*** Opening Source material ***

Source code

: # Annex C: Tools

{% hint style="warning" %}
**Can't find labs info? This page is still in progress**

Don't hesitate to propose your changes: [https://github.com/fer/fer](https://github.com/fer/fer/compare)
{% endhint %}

*** Closing Source material ***
*** Opening Source material ***

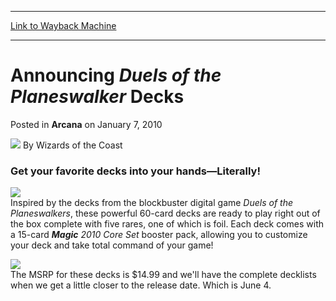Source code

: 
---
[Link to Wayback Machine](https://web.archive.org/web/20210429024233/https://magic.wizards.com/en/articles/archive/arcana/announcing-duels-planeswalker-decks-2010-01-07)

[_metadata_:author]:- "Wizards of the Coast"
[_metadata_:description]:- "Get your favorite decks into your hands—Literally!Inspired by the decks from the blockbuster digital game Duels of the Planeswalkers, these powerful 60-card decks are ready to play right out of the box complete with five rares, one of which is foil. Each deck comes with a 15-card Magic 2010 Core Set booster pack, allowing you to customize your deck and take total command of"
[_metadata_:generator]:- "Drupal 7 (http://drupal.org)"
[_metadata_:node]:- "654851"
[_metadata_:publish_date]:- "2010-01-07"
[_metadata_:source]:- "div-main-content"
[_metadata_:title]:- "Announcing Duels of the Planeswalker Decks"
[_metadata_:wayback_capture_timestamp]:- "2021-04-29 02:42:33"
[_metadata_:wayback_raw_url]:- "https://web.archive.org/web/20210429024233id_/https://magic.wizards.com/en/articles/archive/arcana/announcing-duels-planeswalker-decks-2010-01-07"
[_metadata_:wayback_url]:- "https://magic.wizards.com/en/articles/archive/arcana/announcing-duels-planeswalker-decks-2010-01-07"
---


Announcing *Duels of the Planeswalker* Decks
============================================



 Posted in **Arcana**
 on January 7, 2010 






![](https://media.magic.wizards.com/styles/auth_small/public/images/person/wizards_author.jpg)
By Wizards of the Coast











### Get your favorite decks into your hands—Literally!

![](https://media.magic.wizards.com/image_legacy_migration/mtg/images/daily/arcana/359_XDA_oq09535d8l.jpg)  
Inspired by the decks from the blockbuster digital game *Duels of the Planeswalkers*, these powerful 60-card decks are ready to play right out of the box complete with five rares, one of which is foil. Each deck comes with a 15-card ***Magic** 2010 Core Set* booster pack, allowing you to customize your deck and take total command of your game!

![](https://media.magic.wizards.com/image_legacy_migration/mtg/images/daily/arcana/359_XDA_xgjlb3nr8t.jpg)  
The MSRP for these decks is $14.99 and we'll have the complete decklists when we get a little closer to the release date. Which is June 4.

*** Closing Source material ***

▸ Problem to work on:
Going back to the entries above, set down exactly the lines that begin at the one with "on January 7, 2010" and end at the one with "The MSRP for", both included, and nothing else.

▸ Solution to this exercise:
 on January 7, 2010 






![](https://media.magic.wizards.com/styles/auth_small/public/images/person/wizards_author.jpg)
By Wizards of the Coast











### Get your favorite decks into your hands—Literally!

![](https://media.magic.wizards.com/image_legacy_migration/mtg/images/daily/arcana/359_XDA_oq09535d8l.jpg)  
Inspired by the decks from the blockbuster digital game *Duels of the Planeswalkers*, these powerful 60-card decks are ready to play right out of the box complete with five rares, one of which is foil. Each deck comes with a 15-card ***Magic** 2010 Core Set* booster pack, allowing you to customize your deck and take total command of your game!

![](https://media.magic.wizards.com/image_legacy_migration/mtg/images/daily/arcana/359_XDA_xgjlb3nr8t.jpg)  
The MSRP for these decks is $14.99 and we'll have the complete decklists when we get a little closer to the release date. Which is June 4.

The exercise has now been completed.